Getting closer: This is happening when the TextureChild is destroyed because of ancestor deletion. Our code expects the deletion to always be triggered by the Recv__delete__ message.

Benjamin Smedberg

Comment 6

•

10 years ago

Use ActorDestroy to invalidate state!

Nicolas Silva [:nical]

Assignee

Comment 7

•

10 years ago

(In reply to Benjamin Smedberg  [:bsmedberg] from comment #6)
> Use ActorDestroy to invalidate state!

I think it's a little bit tricker:

PLayerTransaction's __delete__ message is asynchronously sent from the child to the parent, while PTexture's __delete__ message is sent asynchronously from the parent to the child.
When this is happening, the Manager protocol is destroyed on the child side before PTexture's __delete__ message arrives, but PTextureParent::ActorDestroy(AncestorDeletion) was not called before __delete__ was sent.

Something like:

                 Child                       |           Parent
                                             |
     async PTexture::SendRemoveTexture -.
                                         `-.
async PLayerTransaction::Send__delete__     `--> async PTexture::RecvRemoveTexture
      PTexture::ActorDestroy           `.     .- async PTexture::Send__delete__
                                         `.  /
                                           `/-.
           <error! unknown actor ID>  <----'   `->      ...

Nicolas Silva [:nical]

Assignee

Comment 8

•

10 years ago

This is a general problem that we run into every time we want to shutdown a protocol from the child side and there is potential async messages coming from the parent side (be it __delete__ or whatever else).

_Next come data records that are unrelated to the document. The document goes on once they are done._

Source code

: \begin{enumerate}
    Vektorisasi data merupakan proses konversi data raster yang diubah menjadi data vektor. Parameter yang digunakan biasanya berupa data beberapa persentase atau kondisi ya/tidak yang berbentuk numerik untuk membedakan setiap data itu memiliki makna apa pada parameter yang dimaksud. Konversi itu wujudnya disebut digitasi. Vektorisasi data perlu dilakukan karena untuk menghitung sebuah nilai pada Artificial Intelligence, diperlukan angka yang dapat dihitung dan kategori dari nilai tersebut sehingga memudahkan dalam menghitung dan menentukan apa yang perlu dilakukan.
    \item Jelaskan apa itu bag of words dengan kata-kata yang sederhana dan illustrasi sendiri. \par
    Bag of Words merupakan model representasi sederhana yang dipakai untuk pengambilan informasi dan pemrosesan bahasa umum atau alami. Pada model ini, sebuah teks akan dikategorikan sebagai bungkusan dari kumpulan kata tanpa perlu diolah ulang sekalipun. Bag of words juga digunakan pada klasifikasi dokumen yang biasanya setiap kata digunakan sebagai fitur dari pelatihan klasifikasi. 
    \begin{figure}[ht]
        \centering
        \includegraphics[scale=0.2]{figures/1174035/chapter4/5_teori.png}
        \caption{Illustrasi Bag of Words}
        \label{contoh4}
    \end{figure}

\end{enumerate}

ImageBridge's shutdown had a similar situation and we ended up doing some very complicated and slow dance with several synchronous messages, which I don't think we can afford to do here :(

The only other solution that comes to my mind is that all the __delete__ messages get always sent from the parent to the child side, and that this deletion is triggered by the child sending a shut-down message. This way the child side could know that as soon as the shutdown message is sent it can't send anything.


FooManager::Destroy()
| Go through all of PFooManager's managed
| protocols, let them send their last
| potential message, and mark them so 
| that they can't send any more message.
PFooManager::SendShutDown   --.
                               \
                                \      ... can receive and send ...
        ...                      \
                                  `--> PFooManager::RecvShutDown
     can receive                        | Go through all of PFooManager's managed
     but not send                       | protocols, let them send their last
                                        | potential message, and mark them so
        ...                             | that they can't send any more message.
                                   .-- PFooManager::Send__delete__
                                  /     
                                 /     ... can't receive nor send ...
                                /
PFooManager::Recv__delete__ <--'


And we would have to enforce this for the entire protocol hierarchy, which is probably a lot of work :(
On the other hand we'd end up with a clean and coherent shutdown protocol.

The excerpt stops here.